Intercultural competence - Acquisition or learning
Becoming interculturally competent,
Acquisition is the process through which people acquire knowledge naturally and subconsciously. A good way to think of this methodology is to look at language learning, in particular in children, whether it is the mother tongue or a second language when moving to another country. Language is about communication, about creating and interpreting meaning.
Learning is the conscious process of learning through instruction and correction. Staying with the language comparison, this methodology is like learning the structure of the language, the syntax, the grammatical rules, the spelling of the words, etc.
It has been said that the two methodologies are independent from each other and not connected. I would tend to disagree and consider that there is a link in as much as they complement each other. Keeping the easy to understand language comparison, knowledge of grammar will help to structure the expression of meaning creation and its interpretation, which in turn will require further grammatical knowledge, and so on.
Acquisition or learning? Both are necessary, they are not mutually exclusive, on the contrary.
Referring to culture, having information about a country and its culture is of course interesting, geography, history, religions, economics, etc. At minima, having memorised a list of dos and don’ts is useful, but on its own it is rather limited. What if the situation one is facing is not on the list?

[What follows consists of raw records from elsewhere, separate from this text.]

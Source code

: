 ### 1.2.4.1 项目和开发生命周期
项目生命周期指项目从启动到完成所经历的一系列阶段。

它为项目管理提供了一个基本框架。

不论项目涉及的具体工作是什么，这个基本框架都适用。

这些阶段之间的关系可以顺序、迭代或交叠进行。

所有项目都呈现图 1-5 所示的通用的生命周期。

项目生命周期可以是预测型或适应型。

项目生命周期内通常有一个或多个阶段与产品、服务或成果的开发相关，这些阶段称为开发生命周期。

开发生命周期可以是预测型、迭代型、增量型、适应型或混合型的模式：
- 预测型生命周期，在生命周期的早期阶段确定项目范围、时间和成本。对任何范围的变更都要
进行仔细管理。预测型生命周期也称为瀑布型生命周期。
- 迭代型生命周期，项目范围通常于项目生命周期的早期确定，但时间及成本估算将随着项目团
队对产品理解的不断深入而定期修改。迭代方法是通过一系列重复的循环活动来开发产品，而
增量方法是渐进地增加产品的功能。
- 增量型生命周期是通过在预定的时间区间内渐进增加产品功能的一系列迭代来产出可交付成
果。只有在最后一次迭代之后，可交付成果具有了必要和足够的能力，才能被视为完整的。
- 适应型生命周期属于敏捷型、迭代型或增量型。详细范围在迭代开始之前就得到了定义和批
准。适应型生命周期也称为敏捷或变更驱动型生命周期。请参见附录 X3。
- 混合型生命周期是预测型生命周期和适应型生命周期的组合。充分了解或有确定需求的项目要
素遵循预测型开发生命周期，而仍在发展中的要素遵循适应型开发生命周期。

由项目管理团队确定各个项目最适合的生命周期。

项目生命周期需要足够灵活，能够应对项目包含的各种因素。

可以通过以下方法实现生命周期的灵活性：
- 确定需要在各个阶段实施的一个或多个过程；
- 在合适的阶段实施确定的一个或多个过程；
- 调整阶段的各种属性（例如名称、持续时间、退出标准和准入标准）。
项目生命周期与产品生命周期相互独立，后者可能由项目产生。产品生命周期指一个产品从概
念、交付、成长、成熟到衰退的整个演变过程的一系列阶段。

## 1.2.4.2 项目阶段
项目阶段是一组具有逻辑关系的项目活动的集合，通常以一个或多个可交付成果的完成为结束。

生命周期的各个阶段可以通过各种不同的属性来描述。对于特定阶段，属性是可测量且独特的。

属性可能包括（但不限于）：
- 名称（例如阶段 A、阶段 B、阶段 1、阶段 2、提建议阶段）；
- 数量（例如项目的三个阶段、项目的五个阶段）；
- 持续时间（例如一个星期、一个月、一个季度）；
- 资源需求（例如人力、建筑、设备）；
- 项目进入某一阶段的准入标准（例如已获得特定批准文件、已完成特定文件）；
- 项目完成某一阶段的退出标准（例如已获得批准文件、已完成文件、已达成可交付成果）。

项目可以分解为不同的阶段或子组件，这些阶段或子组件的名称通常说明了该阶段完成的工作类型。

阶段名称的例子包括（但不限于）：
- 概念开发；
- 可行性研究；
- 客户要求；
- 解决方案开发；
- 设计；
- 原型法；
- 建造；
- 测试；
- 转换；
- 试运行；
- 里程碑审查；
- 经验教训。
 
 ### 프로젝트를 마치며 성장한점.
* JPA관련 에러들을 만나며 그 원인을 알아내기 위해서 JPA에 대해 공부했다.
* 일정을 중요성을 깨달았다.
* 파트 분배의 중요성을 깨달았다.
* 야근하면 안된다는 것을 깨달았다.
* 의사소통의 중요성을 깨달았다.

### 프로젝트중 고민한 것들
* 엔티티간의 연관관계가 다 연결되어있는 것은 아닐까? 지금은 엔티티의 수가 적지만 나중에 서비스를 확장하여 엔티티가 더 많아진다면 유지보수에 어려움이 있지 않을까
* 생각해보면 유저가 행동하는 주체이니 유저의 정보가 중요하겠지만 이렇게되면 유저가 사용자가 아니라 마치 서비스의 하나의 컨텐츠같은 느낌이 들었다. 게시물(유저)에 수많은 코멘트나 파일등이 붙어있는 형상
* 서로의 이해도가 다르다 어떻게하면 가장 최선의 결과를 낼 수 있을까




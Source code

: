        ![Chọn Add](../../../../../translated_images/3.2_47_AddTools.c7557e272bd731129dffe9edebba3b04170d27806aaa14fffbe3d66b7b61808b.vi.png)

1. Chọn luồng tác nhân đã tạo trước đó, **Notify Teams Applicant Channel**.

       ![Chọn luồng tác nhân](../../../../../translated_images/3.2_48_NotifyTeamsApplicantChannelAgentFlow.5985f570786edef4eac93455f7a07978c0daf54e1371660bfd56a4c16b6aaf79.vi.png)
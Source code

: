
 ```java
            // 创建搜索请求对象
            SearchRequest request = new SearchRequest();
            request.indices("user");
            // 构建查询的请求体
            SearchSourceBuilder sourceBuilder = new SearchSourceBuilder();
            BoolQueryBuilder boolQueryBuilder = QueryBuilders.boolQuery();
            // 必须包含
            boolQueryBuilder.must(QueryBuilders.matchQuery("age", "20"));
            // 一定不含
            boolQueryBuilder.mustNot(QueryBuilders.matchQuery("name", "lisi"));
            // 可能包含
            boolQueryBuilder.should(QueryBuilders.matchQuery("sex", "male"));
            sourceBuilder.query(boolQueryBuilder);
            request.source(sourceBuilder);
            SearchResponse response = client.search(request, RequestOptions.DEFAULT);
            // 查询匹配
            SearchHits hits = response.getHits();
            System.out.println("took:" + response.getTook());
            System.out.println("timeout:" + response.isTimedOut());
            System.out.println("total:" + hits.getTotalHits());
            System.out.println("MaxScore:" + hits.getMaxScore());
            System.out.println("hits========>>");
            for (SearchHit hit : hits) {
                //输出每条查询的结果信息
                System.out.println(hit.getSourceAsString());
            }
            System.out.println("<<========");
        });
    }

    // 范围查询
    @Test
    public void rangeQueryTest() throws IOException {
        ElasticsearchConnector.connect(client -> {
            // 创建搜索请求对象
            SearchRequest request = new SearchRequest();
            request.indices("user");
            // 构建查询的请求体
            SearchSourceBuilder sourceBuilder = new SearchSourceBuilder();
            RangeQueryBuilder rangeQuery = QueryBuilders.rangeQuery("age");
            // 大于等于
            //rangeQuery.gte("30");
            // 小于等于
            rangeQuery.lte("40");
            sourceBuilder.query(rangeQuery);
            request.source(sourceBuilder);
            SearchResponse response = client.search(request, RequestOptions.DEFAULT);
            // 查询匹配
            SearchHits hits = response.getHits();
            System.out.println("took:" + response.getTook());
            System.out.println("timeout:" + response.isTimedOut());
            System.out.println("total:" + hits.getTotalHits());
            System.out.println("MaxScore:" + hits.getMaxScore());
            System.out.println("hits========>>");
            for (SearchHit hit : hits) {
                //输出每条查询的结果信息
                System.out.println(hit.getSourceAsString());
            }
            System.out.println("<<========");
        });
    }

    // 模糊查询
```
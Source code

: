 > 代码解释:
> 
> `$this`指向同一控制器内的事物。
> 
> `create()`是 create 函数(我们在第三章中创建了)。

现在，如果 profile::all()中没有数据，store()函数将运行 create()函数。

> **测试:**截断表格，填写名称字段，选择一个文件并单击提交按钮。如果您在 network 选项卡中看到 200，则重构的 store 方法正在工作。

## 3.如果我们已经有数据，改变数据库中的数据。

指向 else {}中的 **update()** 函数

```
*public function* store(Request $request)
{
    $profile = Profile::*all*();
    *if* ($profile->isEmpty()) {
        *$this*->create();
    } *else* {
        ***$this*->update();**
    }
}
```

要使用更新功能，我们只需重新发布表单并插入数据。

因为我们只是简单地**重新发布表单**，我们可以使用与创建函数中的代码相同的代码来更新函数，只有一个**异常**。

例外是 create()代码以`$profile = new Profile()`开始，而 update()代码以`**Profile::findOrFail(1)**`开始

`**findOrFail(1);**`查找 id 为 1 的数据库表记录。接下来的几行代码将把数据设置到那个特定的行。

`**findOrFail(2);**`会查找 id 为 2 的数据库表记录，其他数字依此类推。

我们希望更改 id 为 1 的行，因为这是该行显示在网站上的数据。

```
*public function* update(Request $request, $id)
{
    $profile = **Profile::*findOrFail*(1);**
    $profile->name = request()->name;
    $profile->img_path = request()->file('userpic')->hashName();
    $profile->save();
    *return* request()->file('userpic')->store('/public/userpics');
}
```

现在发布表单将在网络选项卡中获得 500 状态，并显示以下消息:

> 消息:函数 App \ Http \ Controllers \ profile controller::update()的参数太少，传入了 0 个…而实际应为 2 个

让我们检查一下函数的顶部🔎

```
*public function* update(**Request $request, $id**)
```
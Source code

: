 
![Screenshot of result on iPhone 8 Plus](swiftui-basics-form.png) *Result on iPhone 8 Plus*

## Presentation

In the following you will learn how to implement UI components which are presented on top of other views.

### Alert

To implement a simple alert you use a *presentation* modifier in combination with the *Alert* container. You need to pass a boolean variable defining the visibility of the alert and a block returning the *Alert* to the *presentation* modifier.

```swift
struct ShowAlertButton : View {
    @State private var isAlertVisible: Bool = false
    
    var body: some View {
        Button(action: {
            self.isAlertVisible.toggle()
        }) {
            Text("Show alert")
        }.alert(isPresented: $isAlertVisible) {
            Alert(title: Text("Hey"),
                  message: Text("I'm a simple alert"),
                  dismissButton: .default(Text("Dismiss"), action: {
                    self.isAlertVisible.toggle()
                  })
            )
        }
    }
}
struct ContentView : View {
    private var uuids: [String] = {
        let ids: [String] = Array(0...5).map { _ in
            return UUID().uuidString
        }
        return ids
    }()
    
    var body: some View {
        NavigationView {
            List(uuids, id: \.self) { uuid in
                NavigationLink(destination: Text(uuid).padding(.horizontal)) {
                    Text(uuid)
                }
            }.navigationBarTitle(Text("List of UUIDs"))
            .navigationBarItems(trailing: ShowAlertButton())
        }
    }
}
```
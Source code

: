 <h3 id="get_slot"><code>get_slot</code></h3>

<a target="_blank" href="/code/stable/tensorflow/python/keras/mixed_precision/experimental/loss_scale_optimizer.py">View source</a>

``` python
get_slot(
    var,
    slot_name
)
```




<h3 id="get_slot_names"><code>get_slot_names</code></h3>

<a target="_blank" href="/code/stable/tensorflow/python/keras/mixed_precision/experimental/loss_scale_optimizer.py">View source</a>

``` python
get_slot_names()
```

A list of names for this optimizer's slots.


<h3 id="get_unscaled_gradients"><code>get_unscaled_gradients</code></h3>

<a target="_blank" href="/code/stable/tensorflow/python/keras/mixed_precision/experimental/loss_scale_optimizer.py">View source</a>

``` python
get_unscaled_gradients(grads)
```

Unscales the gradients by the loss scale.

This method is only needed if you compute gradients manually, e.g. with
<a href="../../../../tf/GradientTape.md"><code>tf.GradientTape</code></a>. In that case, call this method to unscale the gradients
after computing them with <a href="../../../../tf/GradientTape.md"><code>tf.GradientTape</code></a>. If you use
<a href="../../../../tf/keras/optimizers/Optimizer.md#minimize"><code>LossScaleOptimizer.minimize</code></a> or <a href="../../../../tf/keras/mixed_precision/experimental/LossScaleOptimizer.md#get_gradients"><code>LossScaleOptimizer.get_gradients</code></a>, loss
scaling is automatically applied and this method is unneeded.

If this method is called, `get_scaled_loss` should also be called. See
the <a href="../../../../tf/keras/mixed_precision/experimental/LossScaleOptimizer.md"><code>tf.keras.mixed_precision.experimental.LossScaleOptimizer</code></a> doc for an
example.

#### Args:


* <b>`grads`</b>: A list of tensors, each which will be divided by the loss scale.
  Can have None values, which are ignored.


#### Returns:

That is where understanding a culture through acquisition will complement the knowledge and indeed help build on it, getting to intercultural competence. It is about developing the right kind of habit or instinct, done through experiencing situations at the subconscious level, feeling the emotions. The use of games, quizzes, role playing, video clips studying, case studies and always in each case a detailed debriefing.
Each person is different and will learn according to his/her schema, culture and environment, but the basic principle remains the same, as put by Xun Kuang (312-230 BC) "I hear and I forget; I see and I remember; I do and I understand.”